» **PROBLEM STATEMENT**: Whenever a line in this data holds the word "values", report that line in full.

» **STORED DATA**:
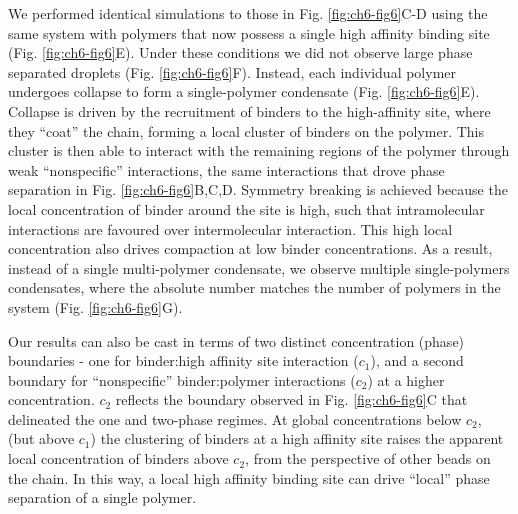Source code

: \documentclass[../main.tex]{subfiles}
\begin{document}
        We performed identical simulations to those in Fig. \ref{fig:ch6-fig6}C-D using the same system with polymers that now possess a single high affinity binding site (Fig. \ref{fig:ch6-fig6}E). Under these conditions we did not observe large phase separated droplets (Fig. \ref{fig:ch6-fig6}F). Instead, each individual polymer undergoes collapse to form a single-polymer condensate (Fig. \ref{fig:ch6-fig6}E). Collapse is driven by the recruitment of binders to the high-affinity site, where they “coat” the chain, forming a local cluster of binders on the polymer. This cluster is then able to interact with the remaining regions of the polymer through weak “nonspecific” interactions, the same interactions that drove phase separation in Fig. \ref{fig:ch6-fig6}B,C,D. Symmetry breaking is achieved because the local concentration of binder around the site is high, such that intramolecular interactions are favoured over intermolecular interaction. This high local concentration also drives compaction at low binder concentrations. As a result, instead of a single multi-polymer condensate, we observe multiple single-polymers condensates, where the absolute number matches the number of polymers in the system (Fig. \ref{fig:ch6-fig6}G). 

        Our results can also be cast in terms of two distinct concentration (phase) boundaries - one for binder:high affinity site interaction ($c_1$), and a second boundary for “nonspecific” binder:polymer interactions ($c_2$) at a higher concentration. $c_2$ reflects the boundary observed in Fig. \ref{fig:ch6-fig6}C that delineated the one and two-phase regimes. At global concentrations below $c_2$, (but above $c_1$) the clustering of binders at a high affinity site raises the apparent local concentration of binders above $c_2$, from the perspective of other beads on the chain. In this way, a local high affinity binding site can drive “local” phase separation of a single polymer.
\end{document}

---

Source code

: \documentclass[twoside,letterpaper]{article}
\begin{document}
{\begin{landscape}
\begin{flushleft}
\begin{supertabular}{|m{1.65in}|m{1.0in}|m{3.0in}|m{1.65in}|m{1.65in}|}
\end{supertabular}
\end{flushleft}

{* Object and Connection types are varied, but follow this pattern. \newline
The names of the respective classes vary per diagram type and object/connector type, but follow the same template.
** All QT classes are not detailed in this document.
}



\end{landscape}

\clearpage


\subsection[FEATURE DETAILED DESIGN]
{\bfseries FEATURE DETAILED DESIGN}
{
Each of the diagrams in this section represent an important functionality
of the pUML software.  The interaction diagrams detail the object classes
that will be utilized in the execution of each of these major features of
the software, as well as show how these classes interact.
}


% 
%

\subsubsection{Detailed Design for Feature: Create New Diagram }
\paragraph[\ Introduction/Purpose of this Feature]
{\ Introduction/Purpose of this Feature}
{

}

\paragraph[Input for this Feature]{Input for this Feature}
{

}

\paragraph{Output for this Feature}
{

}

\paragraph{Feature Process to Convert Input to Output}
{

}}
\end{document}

--

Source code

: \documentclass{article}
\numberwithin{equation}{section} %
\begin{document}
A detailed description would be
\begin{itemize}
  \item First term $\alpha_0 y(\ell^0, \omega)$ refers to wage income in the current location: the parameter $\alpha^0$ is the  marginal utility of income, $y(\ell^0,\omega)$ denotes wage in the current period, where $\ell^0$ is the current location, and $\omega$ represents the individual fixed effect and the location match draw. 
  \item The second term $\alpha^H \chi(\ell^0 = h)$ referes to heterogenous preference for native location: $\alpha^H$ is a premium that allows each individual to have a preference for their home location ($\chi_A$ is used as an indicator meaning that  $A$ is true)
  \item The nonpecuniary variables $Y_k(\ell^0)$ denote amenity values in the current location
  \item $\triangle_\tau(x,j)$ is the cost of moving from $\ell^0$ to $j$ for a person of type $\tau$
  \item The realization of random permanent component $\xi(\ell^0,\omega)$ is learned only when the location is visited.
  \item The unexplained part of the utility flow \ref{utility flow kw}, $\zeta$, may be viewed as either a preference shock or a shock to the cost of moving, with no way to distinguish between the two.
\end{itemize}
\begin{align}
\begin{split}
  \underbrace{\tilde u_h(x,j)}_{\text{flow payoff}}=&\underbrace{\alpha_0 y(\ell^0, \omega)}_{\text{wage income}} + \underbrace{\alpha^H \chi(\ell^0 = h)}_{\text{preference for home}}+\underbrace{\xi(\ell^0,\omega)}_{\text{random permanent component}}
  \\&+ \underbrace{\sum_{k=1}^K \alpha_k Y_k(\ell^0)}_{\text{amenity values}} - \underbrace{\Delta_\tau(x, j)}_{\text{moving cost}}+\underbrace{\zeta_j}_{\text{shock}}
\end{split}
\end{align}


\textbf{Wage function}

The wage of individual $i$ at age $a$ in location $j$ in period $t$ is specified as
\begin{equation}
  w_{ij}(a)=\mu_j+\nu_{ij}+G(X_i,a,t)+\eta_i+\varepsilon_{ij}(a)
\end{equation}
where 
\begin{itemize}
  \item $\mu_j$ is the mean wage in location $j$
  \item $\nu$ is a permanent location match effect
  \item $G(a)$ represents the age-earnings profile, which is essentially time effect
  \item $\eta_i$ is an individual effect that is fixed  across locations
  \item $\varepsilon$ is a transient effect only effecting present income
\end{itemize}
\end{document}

» **ANSWER TO THIS EXERCISE**:
  \item The nonpecuniary variables $Y_k(\ell^0)$ denote amenity values in the current location
  \\&+ \underbrace{\sum_{k=1}^K \alpha_k Y_k(\ell^0)}_{\text{amenity values}} - \underbrace{\Delta_\tau(x, j)}_{\text{moving cost}}+\underbrace{\zeta_j}_{\text{shock}}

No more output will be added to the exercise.